TASK TO CARRY OUT: Omitting all images, set down every line below exactly as it appears.

DATASET CONTENT:

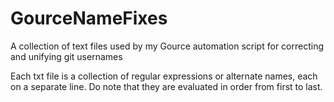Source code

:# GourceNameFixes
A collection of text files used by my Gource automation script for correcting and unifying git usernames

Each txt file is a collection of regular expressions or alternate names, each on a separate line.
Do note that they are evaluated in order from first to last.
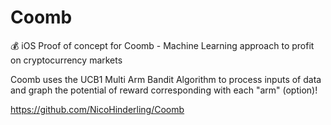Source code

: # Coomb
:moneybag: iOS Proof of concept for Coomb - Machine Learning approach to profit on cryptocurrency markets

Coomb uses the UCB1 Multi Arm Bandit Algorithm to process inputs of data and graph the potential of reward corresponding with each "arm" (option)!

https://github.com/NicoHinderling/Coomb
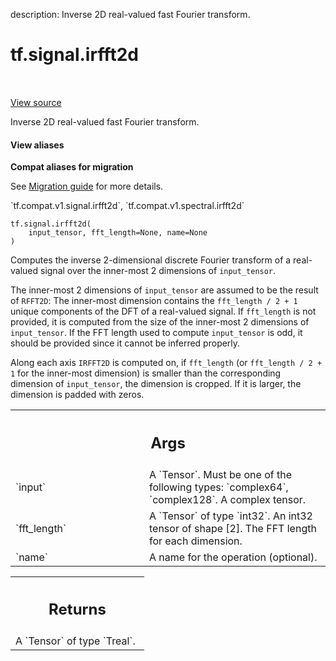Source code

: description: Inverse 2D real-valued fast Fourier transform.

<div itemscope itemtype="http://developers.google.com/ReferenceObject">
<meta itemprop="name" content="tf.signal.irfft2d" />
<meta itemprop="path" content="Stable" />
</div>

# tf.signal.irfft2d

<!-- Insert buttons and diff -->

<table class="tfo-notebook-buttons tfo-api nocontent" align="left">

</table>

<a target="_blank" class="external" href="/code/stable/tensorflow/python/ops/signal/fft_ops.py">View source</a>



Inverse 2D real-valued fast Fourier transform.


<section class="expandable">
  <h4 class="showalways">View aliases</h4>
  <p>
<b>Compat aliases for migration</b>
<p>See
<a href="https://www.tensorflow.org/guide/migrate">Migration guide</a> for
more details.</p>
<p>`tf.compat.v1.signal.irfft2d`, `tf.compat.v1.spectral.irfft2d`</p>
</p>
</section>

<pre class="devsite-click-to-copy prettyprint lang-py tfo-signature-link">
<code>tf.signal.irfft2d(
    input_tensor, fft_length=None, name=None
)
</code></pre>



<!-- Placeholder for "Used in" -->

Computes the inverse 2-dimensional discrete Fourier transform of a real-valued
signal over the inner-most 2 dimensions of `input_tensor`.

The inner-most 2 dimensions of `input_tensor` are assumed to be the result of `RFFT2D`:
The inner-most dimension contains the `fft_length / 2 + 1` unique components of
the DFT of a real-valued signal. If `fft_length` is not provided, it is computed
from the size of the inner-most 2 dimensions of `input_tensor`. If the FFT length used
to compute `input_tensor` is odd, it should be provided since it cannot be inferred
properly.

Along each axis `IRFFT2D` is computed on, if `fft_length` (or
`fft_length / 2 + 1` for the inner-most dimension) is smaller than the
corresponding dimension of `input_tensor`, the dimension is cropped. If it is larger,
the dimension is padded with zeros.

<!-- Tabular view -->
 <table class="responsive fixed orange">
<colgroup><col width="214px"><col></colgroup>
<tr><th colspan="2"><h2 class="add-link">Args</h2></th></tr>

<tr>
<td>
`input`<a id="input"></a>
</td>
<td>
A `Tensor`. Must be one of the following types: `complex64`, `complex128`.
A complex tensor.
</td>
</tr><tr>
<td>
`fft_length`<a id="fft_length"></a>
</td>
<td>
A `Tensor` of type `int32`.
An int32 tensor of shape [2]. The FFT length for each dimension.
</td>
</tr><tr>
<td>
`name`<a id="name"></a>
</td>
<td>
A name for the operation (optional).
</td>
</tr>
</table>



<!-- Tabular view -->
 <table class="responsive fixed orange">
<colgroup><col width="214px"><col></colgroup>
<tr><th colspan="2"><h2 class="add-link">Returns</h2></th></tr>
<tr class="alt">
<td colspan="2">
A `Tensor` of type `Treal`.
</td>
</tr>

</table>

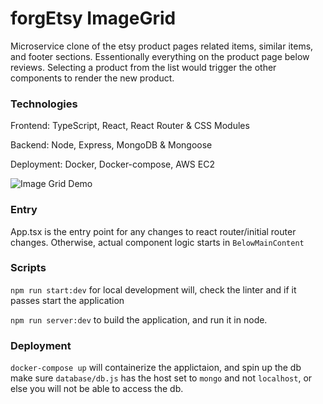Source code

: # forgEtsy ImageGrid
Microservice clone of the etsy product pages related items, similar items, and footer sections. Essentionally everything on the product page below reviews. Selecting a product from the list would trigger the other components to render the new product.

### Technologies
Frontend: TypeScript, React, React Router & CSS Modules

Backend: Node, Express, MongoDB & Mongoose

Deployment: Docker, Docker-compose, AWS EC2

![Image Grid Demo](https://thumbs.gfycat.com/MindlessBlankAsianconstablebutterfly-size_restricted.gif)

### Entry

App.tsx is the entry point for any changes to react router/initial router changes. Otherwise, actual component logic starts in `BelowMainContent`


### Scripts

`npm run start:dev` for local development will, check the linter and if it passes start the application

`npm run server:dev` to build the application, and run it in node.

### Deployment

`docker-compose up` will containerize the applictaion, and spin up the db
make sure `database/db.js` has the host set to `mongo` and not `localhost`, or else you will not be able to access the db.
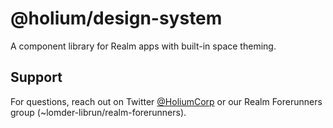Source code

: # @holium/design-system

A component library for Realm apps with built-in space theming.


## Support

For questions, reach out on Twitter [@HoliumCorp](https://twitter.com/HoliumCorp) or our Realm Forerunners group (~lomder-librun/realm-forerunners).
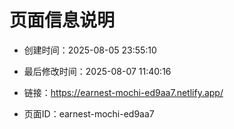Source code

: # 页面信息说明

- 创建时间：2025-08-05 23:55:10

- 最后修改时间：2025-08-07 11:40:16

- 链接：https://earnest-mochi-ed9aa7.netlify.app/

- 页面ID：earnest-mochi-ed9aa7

RESULT FOR THIS TASK:
Source code

:# GourceNameFixes
A collection of text files used by my Gource automation script for correcting and unifying git usernames

Each txt file is a collection of regular expressions or alternate names, each on a separate line.
Do note that they are evaluated in order from first to last.
Source code

: # Coomb
:moneybag: iOS Proof of concept for Coomb - Machine Learning approach to profit on cryptocurrency markets

Coomb uses the UCB1 Multi Arm Bandit Algorithm to process inputs of data and graph the potential of reward corresponding with each "arm" (option)!

https://github.com/NicoHinderling/Coomb
Source code

: description: Inverse 2D real-valued fast Fourier transform.

<div itemscope itemtype="http://developers.google.com/ReferenceObject">
<meta itemprop="name" content="tf.signal.irfft2d" />
<meta itemprop="path" content="Stable" />
</div>

# tf.signal.irfft2d

<!-- Insert buttons and diff -->

<table class="tfo-notebook-buttons tfo-api nocontent" align="left">

</table>

<a target="_blank" class="external" href="/code/stable/tensorflow/python/ops/signal/fft_ops.py">View source</a>



Inverse 2D real-valued fast Fourier transform.


<section class="expandable">
  <h4 class="showalways">View aliases</h4>
  <p>
<b>Compat aliases for migration</b>
<p>See
<a href="https://www.tensorflow.org/guide/migrate">Migration guide</a> for
more details.</p>
<p>`tf.compat.v1.signal.irfft2d`, `tf.compat.v1.spectral.irfft2d`</p>
</p>
</section>

<pre class="devsite-click-to-copy prettyprint lang-py tfo-signature-link">
<code>tf.signal.irfft2d(
    input_tensor, fft_length=None, name=None
)
</code></pre>



<!-- Placeholder for "Used in" -->

Computes the inverse 2-dimensional discrete Fourier transform of a real-valued
signal over the inner-most 2 dimensions of `input_tensor`.

The inner-most 2 dimensions of `input_tensor` are assumed to be the result of `RFFT2D`:
The inner-most dimension contains the `fft_length / 2 + 1` unique components of
the DFT of a real-valued signal. If `fft_length` is not provided, it is computed
from the size of the inner-most 2 dimensions of `input_tensor`. If the FFT length used
to compute `input_tensor` is odd, it should be provided since it cannot be inferred
properly.

Along each axis `IRFFT2D` is computed on, if `fft_length` (or
`fft_length / 2 + 1` for the inner-most dimension) is smaller than the
corresponding dimension of `input_tensor`, the dimension is cropped. If it is larger,
the dimension is padded with zeros.

<!-- Tabular view -->
 <table class="responsive fixed orange">
<colgroup><col width="214px"><col></colgroup>
<tr><th colspan="2"><h2 class="add-link">Args</h2></th></tr>

<tr>
<td>
`input`<a id="input"></a>
</td>
<td>
A `Tensor`. Must be one of the following types: `complex64`, `complex128`.
A complex tensor.
</td>
</tr><tr>
<td>
`fft_length`<a id="fft_length"></a>
</td>
<td>
A `Tensor` of type `int32`.
An int32 tensor of shape [2]. The FFT length for each dimension.
</td>
</tr><tr>
<td>
`name`<a id="name"></a>
</td>
<td>
A name for the operation (optional).
</td>
</tr>
</table>



<!-- Tabular view -->
 <table class="responsive fixed orange">
<colgroup><col width="214px"><col></colgroup>
<tr><th colspan="2"><h2 class="add-link">Returns</h2></th></tr>
<tr class="alt">
<td colspan="2">
A `Tensor` of type `Treal`.
</td>
</tr>

</table>

Source code

: # forgEtsy ImageGrid
Microservice clone of the etsy product pages related items, similar items, and footer sections. Essentionally everything on the product page below reviews. Selecting a product from the list would trigger the other components to render the new product.

### Technologies
Frontend: TypeScript, React, React Router & CSS Modules

Backend: Node, Express, MongoDB & Mongoose

Deployment: Docker, Docker-compose, AWS EC2

![Image Grid Demo](https://thumbs.gfycat.com/MindlessBlankAsianconstablebutterfly-size_restricted.gif)

### Entry

App.tsx is the entry point for any changes to react router/initial router changes. Otherwise, actual component logic starts in `BelowMainContent`


### Scripts

`npm run start:dev` for local development will, check the linter and if it passes start the application

`npm run server:dev` to build the application, and run it in node.

### Deployment

`docker-compose up` will containerize the applictaion, and spin up the db
make sure `database/db.js` has the host set to `mongo` and not `localhost`, or else you will not be able to access the db.
Source code

: # @holium/design-system

A component library for Realm apps with built-in space theming.


## Support

For questions, reach out on Twitter [@HoliumCorp](https://twitter.com/HoliumCorp) or our Realm Forerunners group (~lomder-librun/realm-forerunners).
Source code

: # 页面信息说明

- 创建时间：2025-08-05 23:55:10

- 最后修改时间：2025-08-07 11:40:16

- 链接：https://earnest-mochi-ed9aa7.netlify.app/

- 页面ID：earnest-mochi-ed9aa7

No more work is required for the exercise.